DATA EXCERPTS Start Marker
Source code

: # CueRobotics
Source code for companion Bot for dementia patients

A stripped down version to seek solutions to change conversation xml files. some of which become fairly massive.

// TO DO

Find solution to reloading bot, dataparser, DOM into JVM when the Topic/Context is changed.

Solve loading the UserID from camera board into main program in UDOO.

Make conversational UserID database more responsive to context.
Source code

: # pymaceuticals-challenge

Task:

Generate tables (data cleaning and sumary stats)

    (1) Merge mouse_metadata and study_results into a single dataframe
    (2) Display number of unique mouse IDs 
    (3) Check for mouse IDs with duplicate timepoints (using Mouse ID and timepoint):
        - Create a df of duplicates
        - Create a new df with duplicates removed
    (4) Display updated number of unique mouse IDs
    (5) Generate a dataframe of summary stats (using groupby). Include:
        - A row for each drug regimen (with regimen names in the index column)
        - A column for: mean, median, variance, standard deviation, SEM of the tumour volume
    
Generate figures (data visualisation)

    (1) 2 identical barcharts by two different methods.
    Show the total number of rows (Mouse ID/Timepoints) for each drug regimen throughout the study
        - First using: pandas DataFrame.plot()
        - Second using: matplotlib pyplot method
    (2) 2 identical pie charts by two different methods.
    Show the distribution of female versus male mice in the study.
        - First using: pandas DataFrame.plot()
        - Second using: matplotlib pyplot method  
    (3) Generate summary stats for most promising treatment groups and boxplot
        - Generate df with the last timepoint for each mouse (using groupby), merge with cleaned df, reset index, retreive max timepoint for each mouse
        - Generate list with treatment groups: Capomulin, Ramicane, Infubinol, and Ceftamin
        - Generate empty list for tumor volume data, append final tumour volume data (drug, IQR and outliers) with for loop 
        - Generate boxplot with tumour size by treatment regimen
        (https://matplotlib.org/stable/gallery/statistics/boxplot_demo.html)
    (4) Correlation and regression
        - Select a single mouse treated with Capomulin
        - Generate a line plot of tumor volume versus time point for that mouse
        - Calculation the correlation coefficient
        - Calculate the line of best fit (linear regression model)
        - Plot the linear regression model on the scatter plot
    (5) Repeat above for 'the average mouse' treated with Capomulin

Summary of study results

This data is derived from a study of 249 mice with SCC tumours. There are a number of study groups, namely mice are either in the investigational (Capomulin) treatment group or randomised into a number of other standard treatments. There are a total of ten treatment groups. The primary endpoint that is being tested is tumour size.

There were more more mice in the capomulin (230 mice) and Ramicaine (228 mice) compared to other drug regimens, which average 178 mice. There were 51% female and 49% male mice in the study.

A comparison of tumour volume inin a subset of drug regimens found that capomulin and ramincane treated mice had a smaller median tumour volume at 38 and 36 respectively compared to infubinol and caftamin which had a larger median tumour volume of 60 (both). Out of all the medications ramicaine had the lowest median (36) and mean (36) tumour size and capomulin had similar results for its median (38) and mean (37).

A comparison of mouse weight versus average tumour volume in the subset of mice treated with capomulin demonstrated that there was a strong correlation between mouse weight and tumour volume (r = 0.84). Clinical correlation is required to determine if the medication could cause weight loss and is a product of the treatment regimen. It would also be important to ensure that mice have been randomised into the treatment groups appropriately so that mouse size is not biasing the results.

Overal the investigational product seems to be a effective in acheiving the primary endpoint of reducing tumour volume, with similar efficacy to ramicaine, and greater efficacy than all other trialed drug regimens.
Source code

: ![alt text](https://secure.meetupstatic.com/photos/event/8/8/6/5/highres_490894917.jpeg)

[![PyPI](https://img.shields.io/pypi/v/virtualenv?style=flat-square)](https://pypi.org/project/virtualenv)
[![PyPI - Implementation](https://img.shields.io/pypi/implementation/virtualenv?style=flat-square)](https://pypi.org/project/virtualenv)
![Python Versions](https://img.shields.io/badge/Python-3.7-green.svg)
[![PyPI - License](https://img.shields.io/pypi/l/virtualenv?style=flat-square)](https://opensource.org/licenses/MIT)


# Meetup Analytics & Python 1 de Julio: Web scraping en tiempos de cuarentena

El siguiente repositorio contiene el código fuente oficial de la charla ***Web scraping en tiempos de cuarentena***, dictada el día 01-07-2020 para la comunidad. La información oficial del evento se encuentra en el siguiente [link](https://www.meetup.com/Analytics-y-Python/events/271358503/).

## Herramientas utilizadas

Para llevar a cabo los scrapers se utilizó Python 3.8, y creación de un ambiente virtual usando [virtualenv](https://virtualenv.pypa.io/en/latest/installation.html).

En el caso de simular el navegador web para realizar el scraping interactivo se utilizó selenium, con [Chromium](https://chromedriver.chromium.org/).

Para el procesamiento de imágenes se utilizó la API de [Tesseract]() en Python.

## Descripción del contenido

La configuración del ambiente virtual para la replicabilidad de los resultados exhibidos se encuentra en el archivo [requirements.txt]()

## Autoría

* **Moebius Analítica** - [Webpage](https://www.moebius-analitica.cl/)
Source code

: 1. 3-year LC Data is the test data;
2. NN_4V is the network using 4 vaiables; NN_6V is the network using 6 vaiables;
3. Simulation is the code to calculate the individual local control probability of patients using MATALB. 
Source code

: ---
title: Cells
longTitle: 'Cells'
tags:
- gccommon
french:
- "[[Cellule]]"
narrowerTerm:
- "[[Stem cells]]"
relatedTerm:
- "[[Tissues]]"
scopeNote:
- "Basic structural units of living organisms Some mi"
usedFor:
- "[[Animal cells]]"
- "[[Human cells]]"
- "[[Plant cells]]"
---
DATA EXCERPTS End Marker
TASK OBJECTIVE
All lines from the one containing "Para el procesamiento" to the end of the records, both ends included, should be printed exactly and on their own.

SOLUTION TO THIS TASK
Para el procesamiento de imágenes se utilizó la API de [Tesseract]() en Python.

## Descripción del contenido

La configuración del ambiente virtual para la replicabilidad de los resultados exhibidos se encuentra en el archivo [requirements.txt]()

## Autoría

* **Moebius Analítica** - [Webpage](https://www.moebius-analitica.cl/)
Source code

: 1. 3-year LC Data is the test data;
2. NN_4V is the network using 4 vaiables; NN_6V is the network using 6 vaiables;
3. Simulation is the code to calculate the individual local control probability of patients using MATALB. 
Source code

: ---
title: Cells
longTitle: 'Cells'
tags:
- gccommon
french:
- "[[Cellule]]"
narrowerTerm:
- "[[Stem cells]]"
relatedTerm:
- "[[Tissues]]"
scopeNote:
- "Basic structural units of living organisms Some mi"
usedFor:
- "[[Animal cells]]"
- "[[Human cells]]"
- "[[Plant cells]]"
---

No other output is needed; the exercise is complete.